Os médicos que ingressarem em programas de residências de clínica médica, cancerologia, geriatria e gerontologia, medicina de família e comunidade, pediatria e anestesiologia, podem receber treinamento adicional especifico na área de medicina paliativa. Segundo resolução 1973/2011 do Conselho Federal de Medicina (CFM), os médicos interessados devem cursar mais um ano para receber o título de paliativista que será oferecido pela Associação Médica Brasileira (AMB). 25

A lei nº 52/2012 consagra o direito e regula o acesso dos cidadãos aos cuidados paliativos, definindo a responsabilidade do Estado em matéria de cuidados paliativos e criando a Rede Nacional de Cuidados Paliativos (RNCP), a funcionar sob tutela do Ministério da Saúde. 26

No Brasil não existem parâmetros oficiais para o cálculo das necessidades de Cuidados Paliativos. Segundo a OMS, a necessidade de Cuidados Paliativos pode ser baseada no perfil de mortalidade de uma população. Considera-se que, entre as mortes ocorridas por causa natural, 50% a 80% são passíveis de necessidades de Cuidados Paliativos, considerando-se todos os diagnósticos. No caso do câncer e do HIV/SIDA, a porcentagem de pessoas com necessidade de Cuidados Paliativos por ano é de 80%, acrescidos de seus cuidadores 27.

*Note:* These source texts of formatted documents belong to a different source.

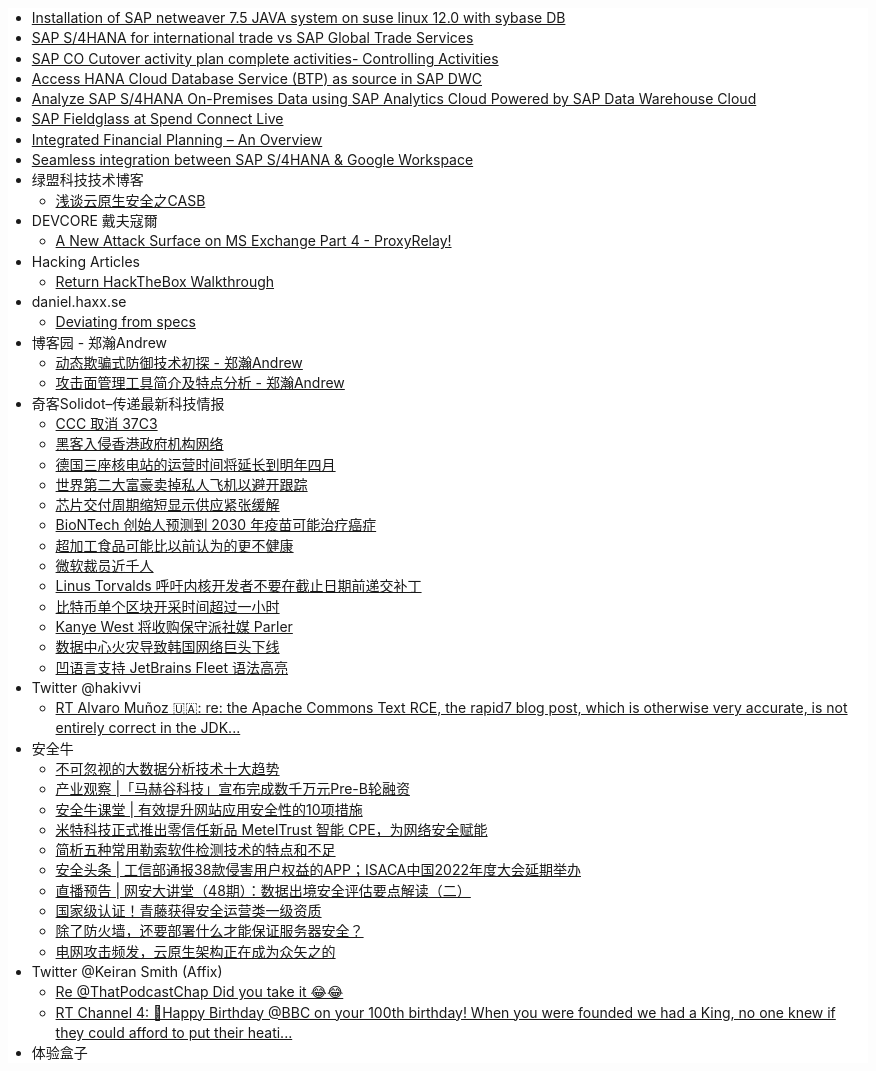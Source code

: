   - [Installation of SAP netweaver 7.5 JAVA system on suse linux 12.0 with sybase DB](https://blogs.sap.com/2022/10/18/installation-of-sap-netweaver-7.5-java-system-on-suse-linux-12.0-with-sybase-db/)
  - [SAP S/4HANA for international trade vs SAP Global Trade Services](https://blogs.sap.com/2022/10/18/sap-s-4hana-for-international-trade-vs-sap-global-trade-services/)
  - [SAP CO Cutover activity plan complete activities- Controlling Activities](https://blogs.sap.com/2022/10/18/sap-co-cutover-activity-plan-complete-activities-controlling-activities/)
  - [Access HANA Cloud Database Service (BTP) as source in SAP DWC](https://blogs.sap.com/2022/10/18/access-hana-cloud-database-service-btp-as-source-in-sap-dwc/)
  - [Analyze SAP S/4HANA On-Premises Data using SAP Analytics Cloud Powered by SAP Data Warehouse Cloud](https://blogs.sap.com/2022/10/18/analyze-sap-s-4hana-on-premises-data-using-sap-analytics-cloud-powered-by-sap-data-warehouse-cloud/)
  - [SAP Fieldglass at Spend Connect Live](https://blogs.sap.com/2022/10/18/sap-fieldglass-at-spend-connect-live/)
  - [Integrated Financial Planning – An Overview](https://blogs.sap.com/2022/10/18/integrated-financial-planning-an-overview/)
  - [Seamless integration between SAP S/4HANA & Google Workspace](https://blogs.sap.com/2022/10/18/seamless-integration-between-sap-s-4hana-google-workspace/)
- 绿盟科技技术博客
  - [浅谈云原生安全之CASB](http://blog.nsfocus.net/casb/)
- DEVCORE 戴夫寇爾
  - [A New Attack Surface on MS Exchange Part 4 - ProxyRelay!](https://devco.re/blog/2022/10/19/a-new-attack-surface-on-MS-exchange-part-4-ProxyRelay/)
- Hacking Articles
  - [Return HackTheBox Walkthrough](https://www.hackingarticles.in/return-hackthebox-walkthrough/)
- daniel.haxx.se
  - [Deviating from specs](https://daniel.haxx.se/blog/2022/10/18/deviating-from-specs/)
- 博客园 - 郑瀚Andrew
  - [动态欺骗式防御技术初探 - 郑瀚Andrew](https://www.cnblogs.com/LittleHann/p/16801608.html)
  - [攻击面管理工具简介及特点分析 - 郑瀚Andrew](https://www.cnblogs.com/LittleHann/p/16798395.html)
- 奇客Solidot–传递最新科技情报
  - [CCC 取消 37C3](https://www.solidot.org/story?sid=73097)
  - [黑客入侵香港政府机构网络](https://www.solidot.org/story?sid=73096)
  - [德国三座核电站的运营时间将延长到明年四月](https://www.solidot.org/story?sid=73095)
  - [世界第二大富豪卖掉私人飞机以避开跟踪](https://www.solidot.org/story?sid=73094)
  - [芯片交付周期缩短显示供应紧张缓解](https://www.solidot.org/story?sid=73093)
  - [BioNTech 创始人预测到 2030 年疫苗可能治疗癌症](https://www.solidot.org/story?sid=73092)
  - [超加工食品可能比以前认为的更不健康](https://www.solidot.org/story?sid=73091)
  - [微软裁员近千人](https://www.solidot.org/story?sid=73089)
  - [Linus Torvalds 呼吁内核开发者不要在截止日期前递交补丁](https://www.solidot.org/story?sid=73088)
  - [比特币单个区块开采时间超过一小时](https://www.solidot.org/story?sid=73087)
  - [Kanye West 将收购保守派社媒 Parler](https://www.solidot.org/story?sid=73086)
  - [数据中心火灾导致韩国网络巨头下线](https://www.solidot.org/story?sid=73085)
  - [凹语言支持 JetBrains Fleet 语法高亮](https://www.solidot.org/story?sid=73084)
- Twitter @hakivvi
  - [RT Alvaro Muñoz 🇺🇦: re: the Apache Commons Text RCE, the rapid7 blog post, which is otherwise very accurate, is not entirely correct in the JDK...](https://twitter.com/pwntester/status/1582326122347307008)
- 安全牛
  - [不可忽视的大数据分析技术十大趋势](https://www.aqniu.com/hometop/90089.html)
  - [产业观察 |「马赫谷科技」宣布完成数千万元Pre-B轮融资](https://www.aqniu.com/homenews/90088.html)
  - [安全牛课堂 | 有效提升网站应用安全性的10项措施](https://www.aqniu.com/homenews/90086.html)
  - [米特科技正式推出零信任新品 MetelTrust 智能 CPE，为网络安全赋能](https://www.aqniu.com/vendor/90074.html)
  - [简析五种常用勒索软件检测技术的特点和不足](https://www.aqniu.com/hometop/90046.html)
  - [安全头条 | 工信部通报38款侵害用户权益的APP；ISACA中国2022年度大会延期举办](https://www.aqniu.com/homenews/90045.html)
  - [直播预告 | 网安大讲堂（48期）：数据出境安全评估要点解读（二）](https://www.aqniu.com/homenews/90036.html)
  - [国家级认证！青藤获得安全运营类一级资质](https://www.aqniu.com/vendor/90035.html)
  - [除了防火墙，还要部署什么才能保证服务器安全？](https://www.aqniu.com/vendor/90033.html)
  - [电网攻击频发，云原生架构正在成为众矢之的](https://www.aqniu.com/vendor/90023.html)
- Twitter @Keiran Smith (Affix)
  - [Re @ThatPodcastChap Did you take it 😂😂](https://twitter.com/cli/status/1582410608590598149)
  - [RT Channel 4: 🎉Happy Birthday @BBC on your 100th birthday! When you were founded we had a King, no one knew if they could afford to put their heati...](https://twitter.com/Channel4/status/1582313649401581568)
- 体验盒子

A Associação Europeia de Cuidados Paliativos (EAPC), por meio de documento elaborado para a União Europeia, classifica como ideal a proporção de leitos hoje existente no Reino Unido, onde existe cerca de 50 leitos de Cuidados Paliativos para cada um milhão de habitantes 28.

Nas diretrizes elaboradas pela Câmara Técnica de Cuidados Paliativos do Ministério da Saúde, ficam estabelecidos quatro níveis de atenção em Cuidados Paliativos, com base em documento elaborado pela Academia Nacional de Cuidados Paliativos (ANCP) 29:

• ação paliativa - cuidado dispensado em nível comunitário por equipe vinculada ao Programa de Saúde da Família (PSF), treinada para tal finalidade;

• Cuidado Paliativos de grau I - cuidado dispensado por equipe especializada em Cuidados Paliativos em nível hospitalar, ambulatorial ou domiciliar, porém sem leito próprio. Exemplo de equipe consultora em Cuidados Paliativos;

• Cuidado Paliativo de grau II - cuidado dispensado por equipe especializada em Cuidados Paliativos em nível hospitalar, ambulatorial ou domiciliar que atua com leitos próprios de internação. Equivalem tanto às enfermarias em hospitais gerais quanto as unidades hospitalares independentes;

• Cuidado Paliativo de grau III - mesma característica do cuidado de grau II acrescida de capacidade para a formação de profissionais em Cuidados Paliativos.

Ressalta-se ainda que as ações em Cuidados Paliativos devem acompanhar o processo de doença (Figura 3) e não surgir apenas em casos de fim-de-vida, em que a terminalidade é mais provável. Conforme a figura abaixo 30 as ações paliativas devem acompanhar o progresso da doença do paciente e ainda postergá-lo, uma vez que a família constitui parte importante dos Cuidados Paliativos.

 


Figura 3. Implementação dos cuidados paliativos no decurso da enfermidade.

 

CONCLUSÃO

Os Cuidados Paliativos constituem uma importante modalidade de assistência no decurso da doença e possui relação direta com a terminalidade da vida humana. Sua importância vem aumentando progressivamente com o aumento da expectativa de vida e, por conseguinte, aumento da prevalência de doenças crônicas. A morte deve ser tratada como parte do processo natural da vida, embora a sociedade ocidental trate-a como um evento antinatural e tenta postergá-la ao máximo. Os serviços dos Cuidados Paliativos, no Brasil, são bastante incipientes e necessitam de regulamentações e portarias. Tal fato é comprovado pela posição ocupada pelo Brasil no ranking feito pela The Economist: 37ª, que demonstra o quão está atrasado. É necessário, em tempo hábil e num pequeno intervalo temporal, que os Cuidados Paliativos sejam empregados no Brasil, a fim de proporcionar um fim de vida adequado aos pacientes, proporcionando bem-estar aos mesmos e aos seus familiares.